*Task objective*: Copy the first line of the entries below and every line after it through the line containing "cases. Refer to *../../type/basic.json#/definitions/uuid*.". Do not include pictures.
----- Records for the task -----
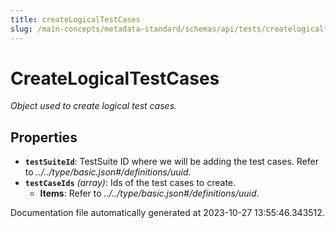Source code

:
 ```yaml
---
title: createLogicalTestCases
slug: /main-concepts/metadata-standard/schemas/api/tests/createlogicaltestcases
---
```


# CreateLogicalTestCases

*Object used to create logical test cases.*

## Properties

- **`testSuiteId`**: TestSuite ID where we will be adding the test cases. Refer to *../../type/basic.json#/definitions/uuid*.
- **`testCaseIds`** *(array)*: Ids of the test cases to create.
  - **Items**: Refer to *../../type/basic.json#/definitions/uuid*.


Documentation file automatically generated at 2023-10-27 13:55:46.343512.
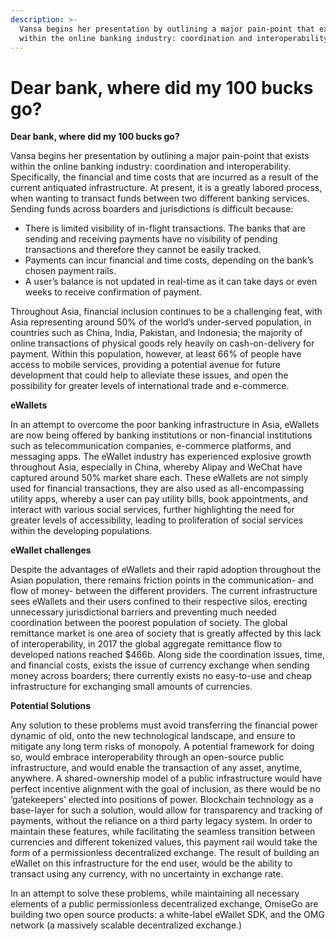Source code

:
 ```yaml
---
description: >-
  Vansa begins her presentation by outlining a major pain-point that exists
  within the online banking industry: coordination and interoperability.
---
```


# Dear bank, where did my 100 bucks go?

**Dear bank, where did my 100 bucks go?**

Vansa begins her presentation by outlining a major pain-point that exists within the online banking industry: coordination and interoperability. Specifically, the financial and time costs that are incurred as a result of the current antiquated infrastructure. At present, it is a greatly labored process, when wanting to transact funds between two different banking services. Sending funds across boarders and jurisdictions is difficult because:

* There is limited visibility of in-flight transactions. The banks that are sending and receiving payments have no visibility of pending transactions and therefore they cannot be easily tracked.
* Payments can incur financial and time costs, depending on the bank’s chosen payment rails.
* A user’s balance is not updated in real-time as it can take days or even weeks to receive confirmation of payment.

Throughout Asia, financial inclusion continues to be a challenging feat, with Asia representing around 50% of the world’s under-served population, in countries such as China, India, Pakistan, and Indonesia; the majority of online transactions of physical goods rely heavily on cash-on-delivery for payment. Within this population, however, at least 66% of people have access to mobile services, providing a potential avenue for future development that could help to alleviate these issues, and open the possibility for greater levels of international trade and e-commerce.

**eWallets**

In an attempt to overcome the poor banking infrastructure in Asia, eWallets are now being offered by banking institutions or non-financial institutions such as telecommunication companies, e-commerce platforms, and messaging apps. The eWallet industry has experienced explosive growth throughout Asia, especially in China, whereby Alipay and WeChat have captured around 50% market share each. These eWallets are not simply used for financial transactions, they are also used as all-encompassing utility apps, whereby a user can pay utility bills, book appointments, and interact with various social services, further highlighting the need for greater levels of accessibility, leading to proliferation of social services within the developing populations.

**eWallet challenges**

Despite the advantages of eWallets and their rapid adoption throughout the Asian population, there remains friction points in the communication- and flow of money- between the different providers. The current infrastructure sees eWallets and their users confined to their respective silos, erecting unnecessary jurisdictional barriers and preventing much needed coordination between the poorest population of society. The global remittance market is one area of society that is greatly affected by this lack of interoperability, in 2017 the global aggregate remittance flow to developed nations reached $466b. Along side the coordination issues, time, and financial costs, exists the issue of currency exchange when sending money across boarders; there currently exists no easy-to-use and cheap infrastructure for exchanging small amounts of currencies.

**Potential Solutions**

Any solution to these problems must avoid transferring the financial power dynamic of old, onto the new technological landscape, and ensure to mitigate any long term risks of monopoly. A potential framework for doing so, would embrace interoperability through an open-source public infrastructure, and would enable the transaction of any asset, anytime, anywhere. A shared-ownership model of a public infrastructure would have perfect incentive alignment with the goal of inclusion, as there would be no ‘gatekeepers’ elected into positions of power. Blockchain technology as a base-layer for such a solution, would allow for transparency and tracking of payments, without the reliance on a third party legacy system. In order to maintain these features, while facilitating the seamless transition between currencies and different tokenized values, this payment rail would take the form of a permissionless decentralized exchange. The result of building an eWallet on this infrastructure for the end user, would be the ability to transact using any currency, with no uncertainty in exchange rate.

In an attempt to solve these problems, while maintaining all necessary elements of a public permissionless decentralized exchange, OmiseGo are building two open source products: a white-label eWallet SDK, and the OMG network \(a massively scalable decentralized exchange.\)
-----
*Exercise result*:
Source code

:
 ```yaml
---
title: createLogicalTestCases
slug: /main-concepts/metadata-standard/schemas/api/tests/createlogicaltestcases
---
```


# CreateLogicalTestCases

*Object used to create logical test cases.*

## Properties

- **`testSuiteId`**: TestSuite ID where we will be adding the test cases. Refer to *../../type/basic.json#/definitions/uuid*.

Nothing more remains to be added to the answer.